Apart from acknowledging Arab racism, MENA nations should consider implementing a public service announcement (PSA) drive with the objective of raising awareness about racism and changing attitudes. To make it effective, both the print and broadcast media should be used to channel the message. The PSA message should be clear: Racism is immoral, racism must stop and there would be consequences for racial violence. The PSA should include a call to action for a change in thinking, a change in the relationship and a change in attitude towards Blacks. If feasible, Arab countries could consider implementing the PSA on a Pan Arab basis (i.e. using the same PSA throughout the region).
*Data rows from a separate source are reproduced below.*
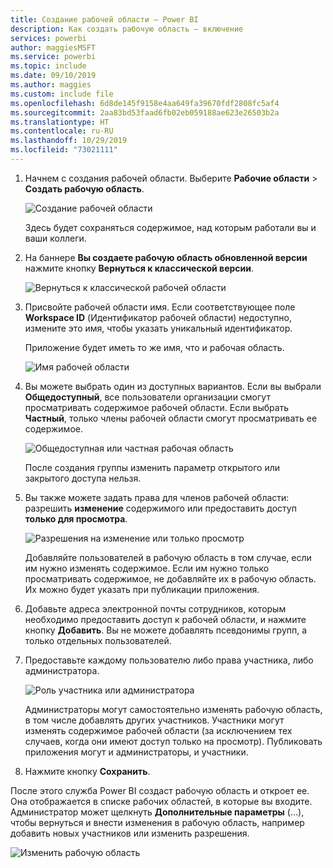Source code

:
 ```yaml
---
title: Создание рабочей области — Power BI
description: Как создать рабочую область — включение
services: powerbi
author: maggiesMSFT
ms.service: powerbi
ms.topic: include
ms.date: 09/10/2019
ms.author: maggies
ms.custom: include file
ms.openlocfilehash: 6d8de145f9158e4aa649fa39670fdf2808fc5af4
ms.sourcegitcommit: 2aa83bd53faad6fb02eb059188ae623e26503b2a
ms.translationtype: HT
ms.contentlocale: ru-RU
ms.lasthandoff: 10/29/2019
ms.locfileid: "73021111"
---
```

1. Начнем с создания рабочей области. Выберите **Рабочие области** > **Создать рабочую область**. 
   
     ![Создание рабочей области](media/powerbi-service-create-app-workspace/power-bi-workspace-create.png)
   
    Здесь будет сохраняться содержимое, над которым работали вы и ваши коллеги.

2. На баннере **Вы создаете рабочую область обновленной версии** нажмите кнопку **Вернуться к классической версии**. 

    ![Вернуться к классической рабочей области](media/powerbi-service-create-app-workspace/power-bi-revert-classic-workspace.png)

3. Присвойте рабочей области имя. Если соответствующее поле **Workspace ID** (Идентификатор рабочей области) недоступно, измените это имя, чтобы указать уникальный идентификатор.
   
     Приложение будет иметь то же имя, что и рабочая область.
   
     ![Имя рабочей области](media/powerbi-service-create-app-workspace/power-bi-apps-create-workspace-name.png)

3. Вы можете выбрать один из доступных вариантов. Если вы выбрали **Общедоступный**, все пользователи организации смогут просматривать содержимое рабочей области. Если выбрать **Частный**, только члены рабочей области смогут просматривать ее содержимое.
   
     ![Общедоступная или частная рабочая область](media/powerbi-service-create-app-workspace/power-bi-apps-create-workspace-private-public.png)
   
    После создания группы изменить параметр открытого или закрытого доступа нельзя.

4. Вы также можете задать права для членов рабочей области: разрешить **изменение** содержимого или предоставить доступ **только для просмотра**.
   
     ![Разрешения на изменение или только просмотр](media/powerbi-service-create-app-workspace/power-bi-apps-create-workspace-members-edit.png)
   
     Добавляйте пользователей в рабочую область в том случае, если им нужно изменять содержимое. Если им нужно только просматривать содержимое, не добавляйте их в рабочую область. Их можно будет указать при публикации приложения.

5. Добавьте адреса электронной почты сотрудников, которым необходимо предоставить доступ к рабочей области, и нажмите кнопку **Добавить**. Вы не можете добавлять псевдонимы групп, а только отдельных пользователей.

6. Предоставьте каждому пользователю либо права участника, либо администратора.
   
     ![Роль участника или администратора](media/powerbi-service-create-app-workspace/power-bi-apps-create-workspace-admin.png)
   
    Администраторы могут самостоятельно изменять рабочую область, в том числе добавлять других участников. Участники могут изменять содержимое рабочей области (за исключением тех случаев, когда они имеют доступ только на просмотр). Публиковать приложения могут и администраторы, и участники.

7. Нажмите кнопку **Сохранить**.

После этого служба Power BI создаст рабочую область и откроет ее. Она отображается в списке рабочих областей, в которые вы входите. Администратор может щелкнуть **Дополнительные параметры** (…), чтобы вернуться и внести изменения в рабочую область, например добавить новых участников или изменить разрешения.

![Изменить рабочую область](media/powerbi-service-create-app-workspace/power-bi-workspace-old-settings.png)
For our North African brethren, instead of seeing your Black continental brothers and sisters as Sub-human sub-Africans, you should view them as your human Pan-African brethren.

To signal its intention to expunge the scar of racism, regional bodies such as the Arab League and Gulf Cooperation Council should issue a joint communique strongly condemning racially motivated violence against blacks and reassuring those living in the Middle East that they can live in the region without fear or intimidation. Furthermore, Arab governments should stop paying lip service to racism. Racially motivated acts against Blacks should not only be condemned, it should be criminalised and perpetrators punished.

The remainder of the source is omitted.